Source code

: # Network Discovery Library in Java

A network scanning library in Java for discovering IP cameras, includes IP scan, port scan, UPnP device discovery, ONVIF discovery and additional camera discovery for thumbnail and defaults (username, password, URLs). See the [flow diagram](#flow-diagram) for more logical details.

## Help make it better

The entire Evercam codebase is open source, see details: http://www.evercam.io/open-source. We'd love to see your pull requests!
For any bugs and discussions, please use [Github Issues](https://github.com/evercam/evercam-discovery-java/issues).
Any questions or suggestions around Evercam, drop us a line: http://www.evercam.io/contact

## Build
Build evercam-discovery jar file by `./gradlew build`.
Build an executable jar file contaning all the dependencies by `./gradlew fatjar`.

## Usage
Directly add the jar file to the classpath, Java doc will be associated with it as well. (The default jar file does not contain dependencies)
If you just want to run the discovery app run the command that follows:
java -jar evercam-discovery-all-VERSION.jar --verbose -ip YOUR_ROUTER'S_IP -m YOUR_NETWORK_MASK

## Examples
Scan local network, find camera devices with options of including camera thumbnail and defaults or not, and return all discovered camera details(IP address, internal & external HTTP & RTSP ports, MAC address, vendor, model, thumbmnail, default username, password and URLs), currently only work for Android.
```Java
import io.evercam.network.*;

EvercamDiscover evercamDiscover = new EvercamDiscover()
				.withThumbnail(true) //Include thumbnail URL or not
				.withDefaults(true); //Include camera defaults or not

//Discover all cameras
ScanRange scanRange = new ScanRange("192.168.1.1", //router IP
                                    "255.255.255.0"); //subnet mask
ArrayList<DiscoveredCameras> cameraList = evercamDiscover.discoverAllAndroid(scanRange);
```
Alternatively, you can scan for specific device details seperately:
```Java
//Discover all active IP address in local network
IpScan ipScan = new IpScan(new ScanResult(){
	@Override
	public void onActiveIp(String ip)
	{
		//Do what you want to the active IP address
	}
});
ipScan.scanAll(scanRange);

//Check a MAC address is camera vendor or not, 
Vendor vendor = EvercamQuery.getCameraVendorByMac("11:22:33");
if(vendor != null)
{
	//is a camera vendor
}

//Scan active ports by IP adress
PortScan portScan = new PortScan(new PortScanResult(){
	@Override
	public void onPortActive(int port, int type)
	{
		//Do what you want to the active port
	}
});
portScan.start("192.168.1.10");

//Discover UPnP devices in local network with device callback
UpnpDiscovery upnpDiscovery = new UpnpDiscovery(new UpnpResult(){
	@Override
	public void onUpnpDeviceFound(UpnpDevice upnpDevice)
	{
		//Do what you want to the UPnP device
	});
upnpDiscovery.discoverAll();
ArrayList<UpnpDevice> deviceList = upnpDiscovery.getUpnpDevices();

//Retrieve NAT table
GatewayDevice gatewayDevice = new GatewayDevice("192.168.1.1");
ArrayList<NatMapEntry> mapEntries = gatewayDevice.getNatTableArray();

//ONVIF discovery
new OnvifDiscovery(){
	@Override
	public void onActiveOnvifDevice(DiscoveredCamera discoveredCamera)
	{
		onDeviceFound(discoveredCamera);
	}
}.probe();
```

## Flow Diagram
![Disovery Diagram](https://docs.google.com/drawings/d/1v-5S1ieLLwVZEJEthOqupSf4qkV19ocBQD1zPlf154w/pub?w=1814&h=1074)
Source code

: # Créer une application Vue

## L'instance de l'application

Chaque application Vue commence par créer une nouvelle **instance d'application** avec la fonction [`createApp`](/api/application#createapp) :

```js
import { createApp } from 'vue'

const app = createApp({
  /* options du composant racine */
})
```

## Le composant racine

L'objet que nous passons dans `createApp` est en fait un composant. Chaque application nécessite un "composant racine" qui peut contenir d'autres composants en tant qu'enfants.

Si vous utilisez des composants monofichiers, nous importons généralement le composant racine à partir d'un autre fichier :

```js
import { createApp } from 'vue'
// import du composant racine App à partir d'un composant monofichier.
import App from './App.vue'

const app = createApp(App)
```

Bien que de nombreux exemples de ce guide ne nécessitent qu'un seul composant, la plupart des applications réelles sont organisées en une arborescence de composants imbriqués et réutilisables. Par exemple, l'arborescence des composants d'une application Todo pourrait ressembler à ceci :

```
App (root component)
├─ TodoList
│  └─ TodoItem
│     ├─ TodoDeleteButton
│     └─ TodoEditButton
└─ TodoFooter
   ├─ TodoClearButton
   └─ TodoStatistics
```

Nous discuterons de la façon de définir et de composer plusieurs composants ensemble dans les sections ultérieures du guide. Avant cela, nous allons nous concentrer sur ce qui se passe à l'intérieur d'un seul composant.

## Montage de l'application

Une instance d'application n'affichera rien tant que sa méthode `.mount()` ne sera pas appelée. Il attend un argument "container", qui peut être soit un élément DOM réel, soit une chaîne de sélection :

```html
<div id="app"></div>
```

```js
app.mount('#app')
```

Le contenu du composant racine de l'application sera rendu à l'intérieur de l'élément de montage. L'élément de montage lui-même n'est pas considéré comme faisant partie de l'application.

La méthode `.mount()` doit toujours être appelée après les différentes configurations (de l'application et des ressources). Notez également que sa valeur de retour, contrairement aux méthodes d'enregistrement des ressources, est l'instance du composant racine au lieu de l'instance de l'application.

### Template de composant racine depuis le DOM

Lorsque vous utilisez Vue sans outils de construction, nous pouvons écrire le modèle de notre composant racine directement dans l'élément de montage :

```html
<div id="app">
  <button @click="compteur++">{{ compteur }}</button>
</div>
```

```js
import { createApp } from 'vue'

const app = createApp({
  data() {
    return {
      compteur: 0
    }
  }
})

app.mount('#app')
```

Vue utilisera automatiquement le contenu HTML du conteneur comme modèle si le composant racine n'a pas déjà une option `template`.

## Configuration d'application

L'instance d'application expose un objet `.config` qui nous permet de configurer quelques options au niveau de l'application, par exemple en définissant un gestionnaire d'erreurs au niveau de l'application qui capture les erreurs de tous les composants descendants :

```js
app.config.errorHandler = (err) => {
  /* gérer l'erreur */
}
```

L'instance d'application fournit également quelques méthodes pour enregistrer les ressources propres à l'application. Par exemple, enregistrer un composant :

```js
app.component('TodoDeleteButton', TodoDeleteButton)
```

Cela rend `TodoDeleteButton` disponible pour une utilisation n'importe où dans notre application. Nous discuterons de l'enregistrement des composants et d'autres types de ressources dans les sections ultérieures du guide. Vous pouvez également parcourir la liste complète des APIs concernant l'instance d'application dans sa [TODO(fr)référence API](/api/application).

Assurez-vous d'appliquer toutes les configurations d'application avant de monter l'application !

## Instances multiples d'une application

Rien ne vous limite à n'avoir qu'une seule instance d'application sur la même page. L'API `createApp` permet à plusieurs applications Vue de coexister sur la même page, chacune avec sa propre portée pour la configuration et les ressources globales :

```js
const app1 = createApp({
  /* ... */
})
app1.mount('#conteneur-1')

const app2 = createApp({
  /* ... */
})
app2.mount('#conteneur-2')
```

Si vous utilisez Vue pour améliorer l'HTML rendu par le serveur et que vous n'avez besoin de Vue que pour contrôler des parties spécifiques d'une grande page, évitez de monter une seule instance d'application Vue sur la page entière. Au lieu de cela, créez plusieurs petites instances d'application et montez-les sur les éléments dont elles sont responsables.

○ ○ ○ ○

■ **YOUR OBJECTIVE**
Nothing but an exact repetition of the entries is expected here.

■ **RESULT OF THE TASK**
Source code

: # Network Discovery Library in Java

A network scanning library in Java for discovering IP cameras, includes IP scan, port scan, UPnP device discovery, ONVIF discovery and additional camera discovery for thumbnail and defaults (username, password, URLs). See the [flow diagram](#flow-diagram) for more logical details.

## Help make it better

The entire Evercam codebase is open source, see details: http://www.evercam.io/open-source. We'd love to see your pull requests!
For any bugs and discussions, please use [Github Issues](https://github.com/evercam/evercam-discovery-java/issues).
Any questions or suggestions around Evercam, drop us a line: http://www.evercam.io/contact

## Build
Build evercam-discovery jar file by `./gradlew build`.
Build an executable jar file contaning all the dependencies by `./gradlew fatjar`.

## Usage
Directly add the jar file to the classpath, Java doc will be associated with it as well. (The default jar file does not contain dependencies)
If you just want to run the discovery app run the command that follows:
java -jar evercam-discovery-all-VERSION.jar --verbose -ip YOUR_ROUTER'S_IP -m YOUR_NETWORK_MASK

## Examples
Scan local network, find camera devices with options of including camera thumbnail and defaults or not, and return all discovered camera details(IP address, internal & external HTTP & RTSP ports, MAC address, vendor, model, thumbmnail, default username, password and URLs), currently only work for Android.
```Java
import io.evercam.network.*;

EvercamDiscover evercamDiscover = new EvercamDiscover()
				.withThumbnail(true) //Include thumbnail URL or not
				.withDefaults(true); //Include camera defaults or not

//Discover all cameras
ScanRange scanRange = new ScanRange("192.168.1.1", //router IP
                                    "255.255.255.0"); //subnet mask
ArrayList<DiscoveredCameras> cameraList = evercamDiscover.discoverAllAndroid(scanRange);
```
Alternatively, you can scan for specific device details seperately:
```Java
//Discover all active IP address in local network
IpScan ipScan = new IpScan(new ScanResult(){
	@Override
	public void onActiveIp(String ip)
	{
		//Do what you want to the active IP address
	}
});
ipScan.scanAll(scanRange);

//Check a MAC address is camera vendor or not, 
Vendor vendor = EvercamQuery.getCameraVendorByMac("11:22:33");
if(vendor != null)
{
	//is a camera vendor
}

//Scan active ports by IP adress
PortScan portScan = new PortScan(new PortScanResult(){
	@Override
	public void onPortActive(int port, int type)
	{
		//Do what you want to the active port
	}
});
portScan.start("192.168.1.10");

//Discover UPnP devices in local network with device callback
UpnpDiscovery upnpDiscovery = new UpnpDiscovery(new UpnpResult(){
	@Override
	public void onUpnpDeviceFound(UpnpDevice upnpDevice)
	{
		//Do what you want to the UPnP device
	});
upnpDiscovery.discoverAll();
ArrayList<UpnpDevice> deviceList = upnpDiscovery.getUpnpDevices();

//Retrieve NAT table
GatewayDevice gatewayDevice = new GatewayDevice("192.168.1.1");
ArrayList<NatMapEntry> mapEntries = gatewayDevice.getNatTableArray();

//ONVIF discovery
new OnvifDiscovery(){
	@Override
	public void onActiveOnvifDevice(DiscoveredCamera discoveredCamera)
	{
		onDeviceFound(discoveredCamera);
	}
}.probe();
```

## Flow Diagram
![Disovery Diagram](https://docs.google.com/drawings/d/1v-5S1ieLLwVZEJEthOqupSf4qkV19ocBQD1zPlf154w/pub?w=1814&h=1074)
Source code

: # Créer une application Vue

## L'instance de l'application

Chaque application Vue commence par créer une nouvelle **instance d'application** avec la fonction [`createApp`](/api/application#createapp) :

```js
import { createApp } from 'vue'

const app = createApp({
  /* options du composant racine */
})
```

## Le composant racine

L'objet que nous passons dans `createApp` est en fait un composant. Chaque application nécessite un "composant racine" qui peut contenir d'autres composants en tant qu'enfants.

Si vous utilisez des composants monofichiers, nous importons généralement le composant racine à partir d'un autre fichier :

```js
import { createApp } from 'vue'
// import du composant racine App à partir d'un composant monofichier.
import App from './App.vue'

const app = createApp(App)
```

Bien que de nombreux exemples de ce guide ne nécessitent qu'un seul composant, la plupart des applications réelles sont organisées en une arborescence de composants imbriqués et réutilisables. Par exemple, l'arborescence des composants d'une application Todo pourrait ressembler à ceci :

```
App (root component)
├─ TodoList
│  └─ TodoItem
│     ├─ TodoDeleteButton
│     └─ TodoEditButton
└─ TodoFooter
   ├─ TodoClearButton
   └─ TodoStatistics
```

Nous discuterons de la façon de définir et de composer plusieurs composants ensemble dans les sections ultérieures du guide. Avant cela, nous allons nous concentrer sur ce qui se passe à l'intérieur d'un seul composant.

## Montage de l'application

Une instance d'application n'affichera rien tant que sa méthode `.mount()` ne sera pas appelée. Il attend un argument "container", qui peut être soit un élément DOM réel, soit une chaîne de sélection :

```html
<div id="app"></div>
```

```js
app.mount('#app')
```

Le contenu du composant racine de l'application sera rendu à l'intérieur de l'élément de montage. L'élément de montage lui-même n'est pas considéré comme faisant partie de l'application.

La méthode `.mount()` doit toujours être appelée après les différentes configurations (de l'application et des ressources). Notez également que sa valeur de retour, contrairement aux méthodes d'enregistrement des ressources, est l'instance du composant racine au lieu de l'instance de l'application.

### Template de composant racine depuis le DOM

Lorsque vous utilisez Vue sans outils de construction, nous pouvons écrire le modèle de notre composant racine directement dans l'élément de montage :

```html
<div id="app">
  <button @click="compteur++">{{ compteur }}</button>
</div>
```

```js
import { createApp } from 'vue'

const app = createApp({
  data() {
    return {
      compteur: 0
    }
  }
})

app.mount('#app')
```

Vue utilisera automatiquement le contenu HTML du conteneur comme modèle si le composant racine n'a pas déjà une option `template`.

## Configuration d'application

L'instance d'application expose un objet `.config` qui nous permet de configurer quelques options au niveau de l'application, par exemple en définissant un gestionnaire d'erreurs au niveau de l'application qui capture les erreurs de tous les composants descendants :

```js
app.config.errorHandler = (err) => {
  /* gérer l'erreur */
}
```

L'instance d'application fournit également quelques méthodes pour enregistrer les ressources propres à l'application. Par exemple, enregistrer un composant :

```js
app.component('TodoDeleteButton', TodoDeleteButton)
```

Cela rend `TodoDeleteButton` disponible pour une utilisation n'importe où dans notre application. Nous discuterons de l'enregistrement des composants et d'autres types de ressources dans les sections ultérieures du guide. Vous pouvez également parcourir la liste complète des APIs concernant l'instance d'application dans sa [TODO(fr)référence API](/api/application).

Assurez-vous d'appliquer toutes les configurations d'application avant de monter l'application !

## Instances multiples d'une application

Rien ne vous limite à n'avoir qu'une seule instance d'application sur la même page. L'API `createApp` permet à plusieurs applications Vue de coexister sur la même page, chacune avec sa propre portée pour la configuration et les ressources globales :

```js
const app1 = createApp({
  /* ... */
})
app1.mount('#conteneur-1')

const app2 = createApp({
  /* ... */
})
app2.mount('#conteneur-2')
```

Si vous utilisez Vue pour améliorer l'HTML rendu par le serveur et que vous n'avez besoin de Vue que pour contrôler des parties spécifiques d'une grande page, évitez de monter une seule instance d'application Vue sur la page entière. Au lieu de cela, créez plusieurs petites instances d'application et montez-les sur les éléments dont elles sont responsables.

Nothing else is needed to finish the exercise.